The Daily Californian is an independent, student-run newspaper serving the UC Berkeley campus and its surrounding community, publishing Monday through Friday during the academic year and twice a week during the summer. Established in 1871, The Daily Californian is one of the oldest newspapers on the West Coast and one of the oldest college newspapers in the country.

Tuesday, February 3, 2009 - Year in and year out, the fate awaiting California's education system has been the same-cut after cut after cut. State legislators, though alleged believers in education as the greatest investment for the future, have yet to demonstrate that belief with adequate state funding.

Last week, the federal government acted on that belief when the U.S. House of Representatives passed President Obama's $819 billion stimulus package, a much-needed jolt designed to create jobs.

The package could translate into millions of dollars for California's public schools and higher education systems, the University of California and the California State University.

If passed in the U.S. Senate, those critical funds will go towards infrastructure on university campuses, saving jobs in California's school districts and a $500 boost to the maximum Pell Grant award amount.

This significant show of support for education, especially in a time when funding is being cut left and right, is something we firmly stand behind and hope to see become a priority in Obama's administration.

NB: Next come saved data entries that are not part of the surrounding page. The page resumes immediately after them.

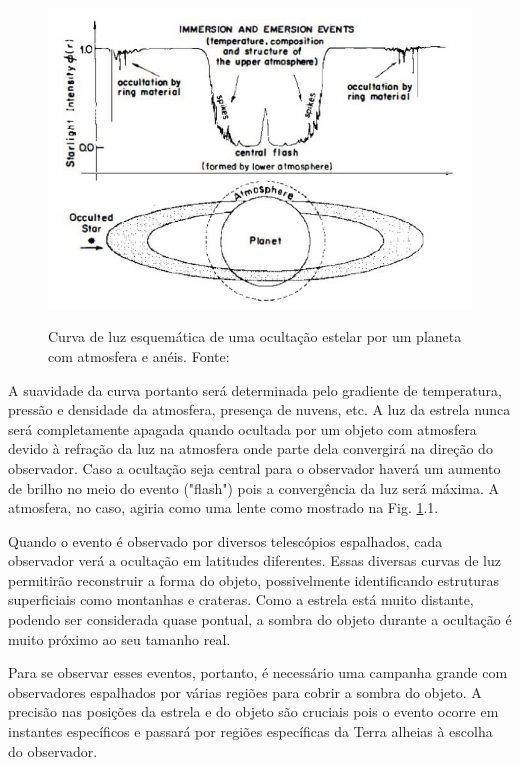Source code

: \documentclass[12pt,a4paper]{monografia}
\begin{document}
\begin{figure}[h]
\begin{centering}
\includegraphics[scale=0.75]{figuras/stellarocc.png} 
\label{Fig: occ-scheme}
\caption{Curva de luz esquemática de uma ocultação estelar por um planeta com atmosfera e anéis. Fonte: \cite{Elliot1979}}
\end{centering} 
\end{figure}

A suavidade da curva portanto será determinada pelo gradiente de temperatura, pressão e densidade da atmosfera, presença de nuvens, etc. A luz da estrela nunca será completamente apagada quando ocultada por um objeto com atmosfera devido à refração da luz na atmosfera onde parte dela convergirá na direção do observador. Caso a ocultação seja central para o observador haverá um aumento de brilho no meio do evento ("flash") pois a convergência da luz será máxima. A atmosfera, no caso, agiria como uma lente como mostrado na Fig. \ref{Fig: occ-scheme}.1.

Quando o evento é observado por diversos telescópios espalhados, cada observador verá a ocultação em latitudes diferentes. Essas diversas curvas de luz permitirão reconstruir a forma do objeto, possivelmente identificando estruturas superficiais como montanhas e crateras. Como a estrela está muito distante, podendo ser considerada quase pontual, a sombra do objeto durante a ocultação é muito próximo ao seu tamanho real.

Para se observar esses eventos, portanto, é necessário uma campanha grande com observadores espalhados por várias regiões para cobrir a sombra do objeto. A precisão nas posições da estrela e do objeto são cruciais pois o evento ocorre em instantes específicos e passará por regiões específicas da Terra alheias à escolha do observador.
\end{document}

The funding, unfortunately, can only go so far. Bill Huyett, superintendent of Berkeley schools, has already said that because of state funding decreases, the federal funds won't be enough to dramatically improve the quality of education.

Furthermore, although the package's provisions for financial aid and research could help the university greatly, state budget cuts are still projected to continue.

As of Sunday, $13 million in Cal Grants are being delayed by the State Controller's Office, plus millions of dollars in tax refunds-a move that is certain to hurt thousands of UC students dependent on those funds.

Rather than eliminating the need for state funds, the stimulus package reinforces the importance that funding for education should carry; state legislators ought to take a cue from the President and Congress and immediately resolve to pass a budget that prioritizes education.